Dövüşün devamını izleyen Mundus, gölge sisinin etkilerini fark etti.
'Bazı açılardan bu yetenek benimkine oldukça benziyor, rakibi yavaşlatıyor ama benimki daha güçlü.' Mundus düşündü. Ancak başka bir nedenden dolayı sinirlendi. 'Bu gölge sisi, eğer havadaysa, yeteneğimin düzgün çalışmasını da engelleyebilir mi? Bu, gölge bedenle birlikte Quinn'i yüzleşmesi zor bir rakip haline getirir.'
Sonunda maymun adam yavaşlamaya başladıkça, kurşunlar ona giderek daha fazla isabet etmeye başladı ve temiz bir atış onun tam göğsüne isabet ederek dişlerini gıcırdatmasına neden oldu.
“İşte bu, Uzat!” Maymun adam bağırdı, silahını ileri doğru fırlattı, daha önce yaptığı gibi Quinn'e vurmayı planlıyordu ama bundan birkaç saniye önce Quinn elini hareket ettirmişti, o da maymun adamın gölgesini hareket ettirdi ve ardından gerçek maymunu hareket ettirdi. adamın eli.
Uzatılmış personel tamamen farklı bir yöne gitmiş, yandaki yıkık binalara çarpmıştı.

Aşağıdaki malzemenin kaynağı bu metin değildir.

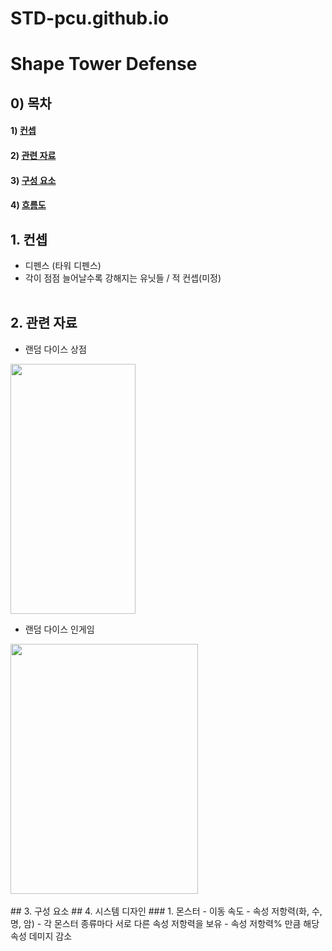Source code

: # STD-pcu.github.io
# Shape Tower Defense

## 0) 목차
#### 1) [컨셉](#컨셉)
#### 2) [관련 자료](#관련_자료)
#### 3) [구성 요소](#구성_요소)
#### 4) [흐름도](#흐름도)

## 1. 컨셉
- 디펜스 (타워 디펜스)
- 각이 점점 늘어날수록 강해지는 유닛들 / 적 컨셉(미정)
<br><br>
## 2. 관련 자료
- 랜덤 다이스 상점
<image controls width="200" height="400" img src="./이미지/store_scene.jpg">

- 랜덤 다이스 인게임
<image controls width="300" height="400" img src="./이미지/battle_scene.png">
<br><br>
## 3. 구성 요소
## 4. 시스템 디자인
### 1. 몬스터
- 이동 속도
- 속성 저항력(화, 수, 명, 암)
- 각 몬스터 종류마다 서로 다른 속성 저항력을 보유
- 속성 저항력% 만큼 해당 속성 데미지 감소
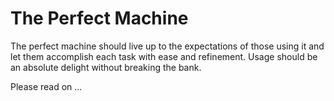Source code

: # The Perfect Machine

The perfect machine should live up to the expectations of those using it and let them accomplish each task with ease and refinement. Usage should be an absolute delight without breaking the bank.

Please read on ...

İleriye doğru koşan kan aurası Quinn'in her iki elini de sarmaya başladı. Döndü ve matkap gibi görünmeye başladı, matkapların boyutları büyüdükçe daha fazla kan toplandı.
'Gölge sisi birkaç şey daha yapıyor. Sis formundaki gölgenin havada olması, onu solumamanızın imkansız olduğu anlamına geliyor. Gölge parçacıkları vücudunuzda büyüyor ve bu da bana kendi gölgenizi bir şekilde kontrol etmemi sağlıyor.
'Ne kadar çok parçacık olursa, gölgenizi ve sizi kontrol etmeniz o kadar kolay olur.'
Maymun adamın neler olup bittiğine dair hiçbir fikri yoktu ama asasını geri çekerek küçük bir şekil alarak eline geri verdi ve onu Quinn'in kafasına doğru salladı. Ancak o anda, maymunun vücudundaki gölge parçacıklarını bir kez daha kullanarak, saldırıyı yana doğru hareket ettirip onu tamamen ıskalamayı başardı ve onu tamamen açık bıraktı.
“Üzgünüm!” Quinn, iki büyük kan aura matkabını doğrudan maymun adamın vücuduna saplarken bağırdı. Kan aurası yoğun bir hızla dönmeye başladı ve kan aurasının kalan kısımları yüzündeki ve vücudundaki deriyi kesiyordu.
Quinn kollarını yukarı kaldırarak maymun adamı her iki matkapla da havaya kaldırmıştı, ağzından kan yere akıyordu. Tatbikatların saldırısı sona ererken Quinn hızla silahlara geçip ateş etti.
Zayıf ve yavaş maymunun göğsüne defalarca çarptı ve onu havada tuttu, çünkü güçlü, yoğunlaştırılmış kanlı mermiler ona defalarca çarptı. Aşağıdan bir gölge mermisi fırlattı ve Quinn de yukarıdan bir gölge mermisi fırlattı ve Quinn yukarıdaki gölgeden çıktığında elinde eldivenleri vardı.
Eli pençe benzeri bir şekle sahipti ve takip eden kan aurası bir kaplanın görünümüne sahipti. Yumruğunu yukarıdan maymun adamın sırtına vurdu ve tırnakları zırhı deldi.
Onu güçle iten pençe vücudunu delip geçerken ikisi de yere çarptı.
(1/5 Tanrı Katili yenildi)
*****
MvS güncellemeleri ve gelecek çalışmalar için lütfen beni aşağıdaki sosyal medya hesaplarımdan takip etmeyi unutmayın.
Instagram: Jksmanga
Patreon jksmanga
MvS, MWS ya da başka bir dizi haberi çıktığında ilk önce orada görebileceksiniz ve bana ulaşabilirsiniz. Eğer çok meşgul değilsem, cevap verme eğilimindeyim.